Data records
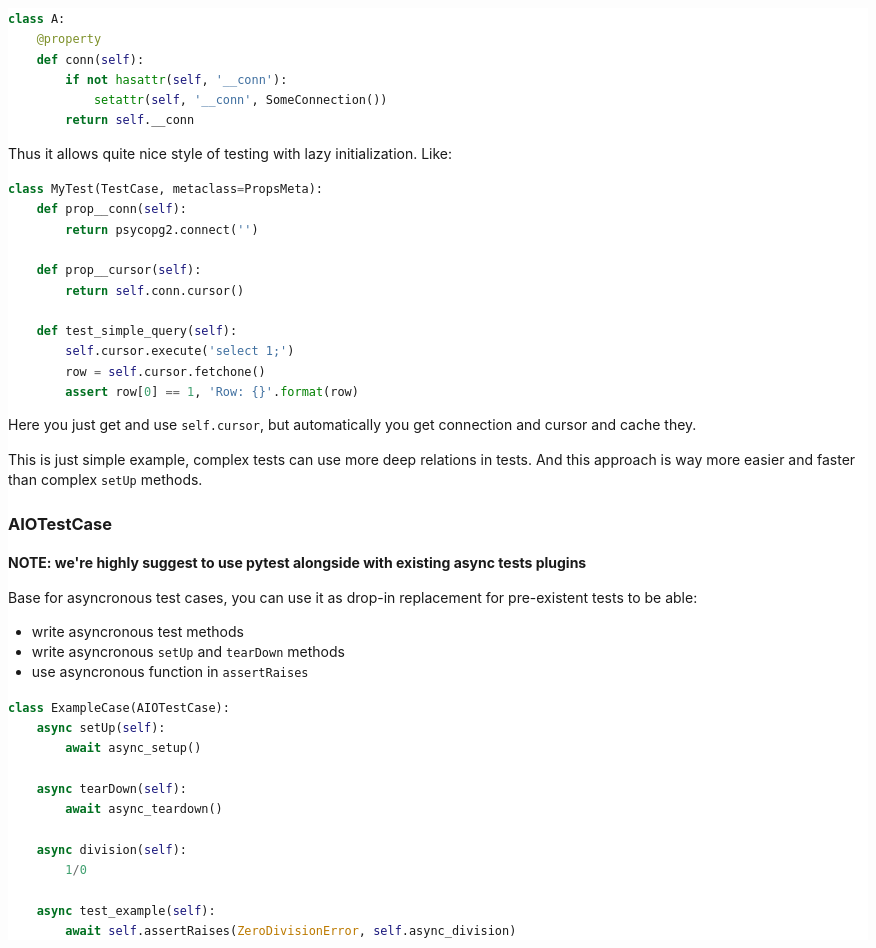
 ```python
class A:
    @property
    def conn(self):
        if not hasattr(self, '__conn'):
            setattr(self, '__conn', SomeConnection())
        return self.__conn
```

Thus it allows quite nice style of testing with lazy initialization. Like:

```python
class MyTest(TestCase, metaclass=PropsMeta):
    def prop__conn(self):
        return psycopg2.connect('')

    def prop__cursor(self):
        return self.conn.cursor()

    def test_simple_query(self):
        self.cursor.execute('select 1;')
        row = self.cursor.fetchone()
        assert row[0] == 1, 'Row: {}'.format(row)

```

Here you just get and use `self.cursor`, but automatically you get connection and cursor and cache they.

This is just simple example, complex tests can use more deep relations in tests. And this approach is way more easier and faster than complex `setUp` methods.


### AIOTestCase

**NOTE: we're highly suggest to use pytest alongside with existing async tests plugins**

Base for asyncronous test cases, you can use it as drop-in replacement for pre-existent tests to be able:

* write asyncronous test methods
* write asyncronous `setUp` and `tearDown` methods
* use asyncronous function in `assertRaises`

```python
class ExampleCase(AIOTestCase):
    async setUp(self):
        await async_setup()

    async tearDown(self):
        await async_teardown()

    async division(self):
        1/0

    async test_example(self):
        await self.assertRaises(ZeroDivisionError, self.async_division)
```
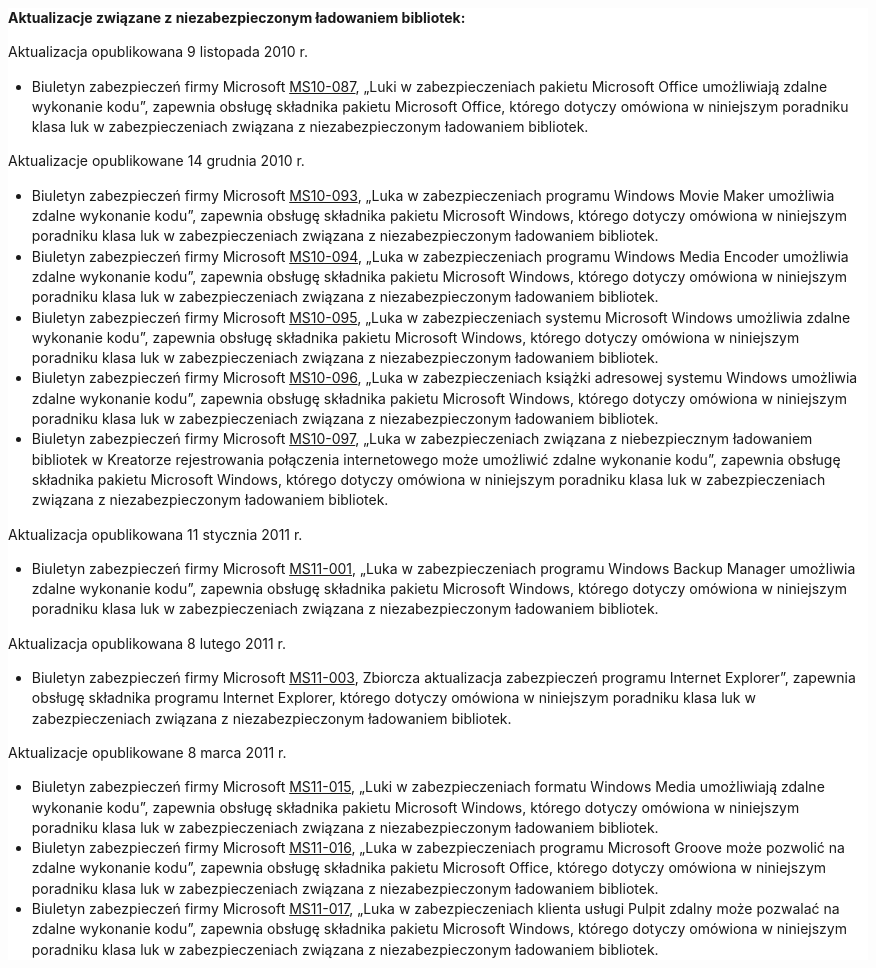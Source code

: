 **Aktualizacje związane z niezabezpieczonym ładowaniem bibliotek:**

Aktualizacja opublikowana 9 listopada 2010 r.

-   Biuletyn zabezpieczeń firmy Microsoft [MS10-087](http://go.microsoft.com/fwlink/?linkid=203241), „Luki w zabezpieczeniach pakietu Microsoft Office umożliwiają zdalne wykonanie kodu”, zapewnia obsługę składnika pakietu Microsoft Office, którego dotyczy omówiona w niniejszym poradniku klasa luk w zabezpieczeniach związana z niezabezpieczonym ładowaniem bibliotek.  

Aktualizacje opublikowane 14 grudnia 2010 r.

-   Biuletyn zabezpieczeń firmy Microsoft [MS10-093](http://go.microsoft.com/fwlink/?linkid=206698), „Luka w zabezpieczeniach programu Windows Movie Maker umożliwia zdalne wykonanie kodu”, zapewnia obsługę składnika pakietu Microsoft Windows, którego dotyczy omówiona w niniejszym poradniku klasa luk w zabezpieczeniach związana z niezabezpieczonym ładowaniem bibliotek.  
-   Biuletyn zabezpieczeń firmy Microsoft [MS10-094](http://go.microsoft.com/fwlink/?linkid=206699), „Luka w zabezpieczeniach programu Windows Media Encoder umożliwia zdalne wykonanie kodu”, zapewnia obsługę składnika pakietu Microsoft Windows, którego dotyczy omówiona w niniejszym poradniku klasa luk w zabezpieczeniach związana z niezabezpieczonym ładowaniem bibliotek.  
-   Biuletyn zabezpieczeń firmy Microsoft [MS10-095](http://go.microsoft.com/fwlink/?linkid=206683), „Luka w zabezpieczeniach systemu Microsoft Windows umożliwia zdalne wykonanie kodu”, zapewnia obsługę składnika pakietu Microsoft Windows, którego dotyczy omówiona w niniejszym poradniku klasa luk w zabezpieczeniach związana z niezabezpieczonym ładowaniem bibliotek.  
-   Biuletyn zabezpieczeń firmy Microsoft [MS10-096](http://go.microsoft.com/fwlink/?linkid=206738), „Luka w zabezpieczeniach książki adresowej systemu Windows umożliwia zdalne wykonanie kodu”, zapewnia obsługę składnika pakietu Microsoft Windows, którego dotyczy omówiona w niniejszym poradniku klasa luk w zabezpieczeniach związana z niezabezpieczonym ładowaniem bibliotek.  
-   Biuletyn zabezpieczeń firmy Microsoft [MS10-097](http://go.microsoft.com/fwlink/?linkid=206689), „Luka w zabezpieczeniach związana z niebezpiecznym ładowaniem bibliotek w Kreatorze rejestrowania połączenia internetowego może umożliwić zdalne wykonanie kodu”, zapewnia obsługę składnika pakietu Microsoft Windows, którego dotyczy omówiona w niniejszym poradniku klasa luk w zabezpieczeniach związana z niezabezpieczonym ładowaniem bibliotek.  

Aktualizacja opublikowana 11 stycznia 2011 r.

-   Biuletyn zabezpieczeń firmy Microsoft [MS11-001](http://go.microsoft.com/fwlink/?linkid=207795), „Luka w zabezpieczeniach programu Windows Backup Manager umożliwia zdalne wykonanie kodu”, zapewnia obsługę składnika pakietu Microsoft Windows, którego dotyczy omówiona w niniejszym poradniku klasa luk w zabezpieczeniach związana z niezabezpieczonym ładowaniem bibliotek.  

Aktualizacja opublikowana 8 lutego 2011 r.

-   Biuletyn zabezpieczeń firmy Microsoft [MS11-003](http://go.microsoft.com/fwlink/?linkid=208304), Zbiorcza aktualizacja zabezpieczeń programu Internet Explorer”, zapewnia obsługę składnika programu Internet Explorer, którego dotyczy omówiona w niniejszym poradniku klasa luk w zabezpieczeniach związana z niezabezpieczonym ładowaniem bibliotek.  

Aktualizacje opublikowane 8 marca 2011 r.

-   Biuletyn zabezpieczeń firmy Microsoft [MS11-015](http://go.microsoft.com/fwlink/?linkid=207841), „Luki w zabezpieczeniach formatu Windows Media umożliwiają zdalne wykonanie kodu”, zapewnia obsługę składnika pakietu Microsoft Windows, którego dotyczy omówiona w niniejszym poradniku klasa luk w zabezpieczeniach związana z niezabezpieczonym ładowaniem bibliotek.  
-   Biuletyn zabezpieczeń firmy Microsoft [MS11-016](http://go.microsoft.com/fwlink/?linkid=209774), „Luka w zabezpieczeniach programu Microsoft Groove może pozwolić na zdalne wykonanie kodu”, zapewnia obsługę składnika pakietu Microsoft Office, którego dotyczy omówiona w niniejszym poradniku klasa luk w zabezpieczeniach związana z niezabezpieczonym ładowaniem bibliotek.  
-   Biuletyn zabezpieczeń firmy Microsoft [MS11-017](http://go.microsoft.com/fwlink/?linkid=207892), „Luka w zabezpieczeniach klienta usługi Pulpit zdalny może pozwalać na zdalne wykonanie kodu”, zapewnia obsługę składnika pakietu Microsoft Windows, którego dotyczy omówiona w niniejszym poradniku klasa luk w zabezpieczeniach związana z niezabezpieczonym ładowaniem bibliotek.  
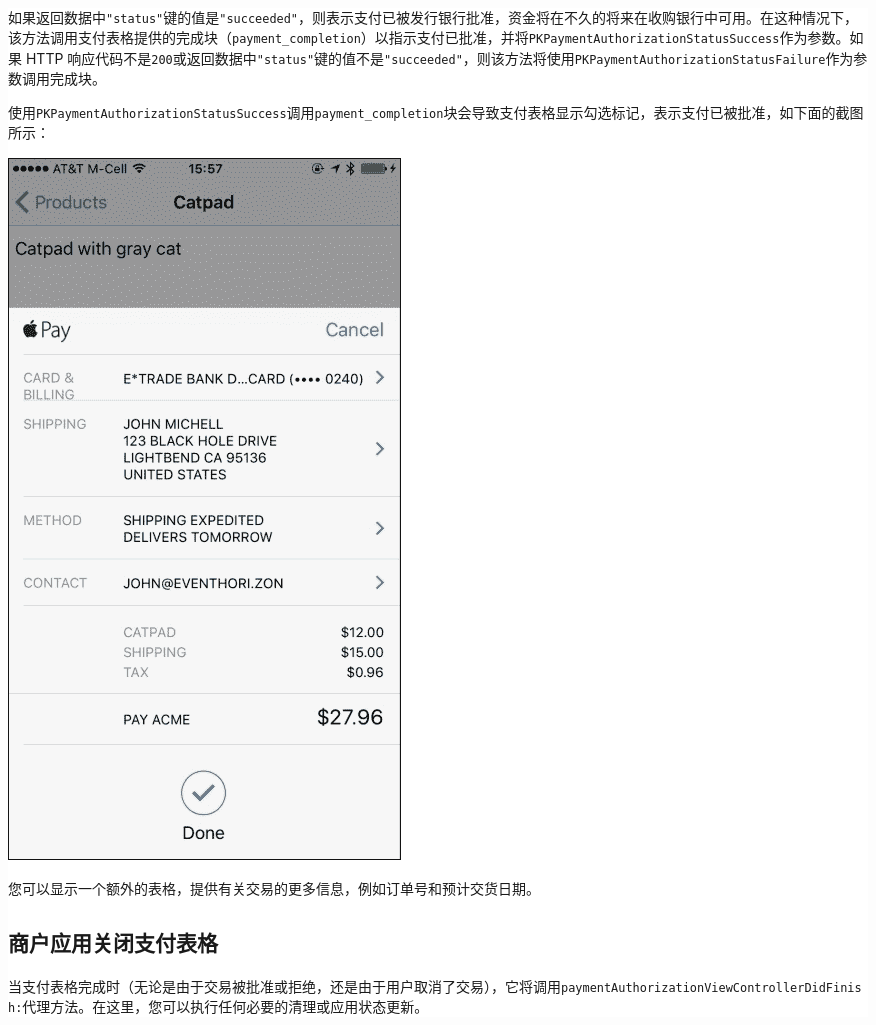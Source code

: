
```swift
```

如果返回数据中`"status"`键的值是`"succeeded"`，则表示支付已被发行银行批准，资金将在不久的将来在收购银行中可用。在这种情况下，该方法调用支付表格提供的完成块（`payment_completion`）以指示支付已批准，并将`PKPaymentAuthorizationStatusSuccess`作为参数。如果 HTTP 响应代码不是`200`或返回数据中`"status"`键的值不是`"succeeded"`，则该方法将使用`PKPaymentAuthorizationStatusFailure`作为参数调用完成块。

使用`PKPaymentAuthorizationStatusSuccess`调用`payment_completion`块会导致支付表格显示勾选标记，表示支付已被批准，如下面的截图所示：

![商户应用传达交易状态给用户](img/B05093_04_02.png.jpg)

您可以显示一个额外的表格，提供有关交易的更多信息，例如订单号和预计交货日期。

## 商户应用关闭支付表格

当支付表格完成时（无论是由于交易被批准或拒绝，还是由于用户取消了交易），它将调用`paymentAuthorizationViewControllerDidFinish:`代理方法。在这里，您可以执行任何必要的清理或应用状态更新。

What you will do
Beginning with the first line of the records above, extract each line exactly through the line that holds "### AIOTestCase", both ends included. Omit pictures.

Solved exercise
 ```python
class A:
    @property
    def conn(self):
        if not hasattr(self, '__conn'):
            setattr(self, '__conn', SomeConnection())
        return self.__conn
```

Thus it allows quite nice style of testing with lazy initialization. Like:

```python
class MyTest(TestCase, metaclass=PropsMeta):
    def prop__conn(self):
        return psycopg2.connect('')

    def prop__cursor(self):
        return self.conn.cursor()

    def test_simple_query(self):
        self.cursor.execute('select 1;')
        row = self.cursor.fetchone()
        assert row[0] == 1, 'Row: {}'.format(row)

```

Here you just get and use `self.cursor`, but automatically you get connection and cursor and cache they.

This is just simple example, complex tests can use more deep relations in tests. And this approach is way more easier and faster than complex `setUp` methods.


### AIOTestCase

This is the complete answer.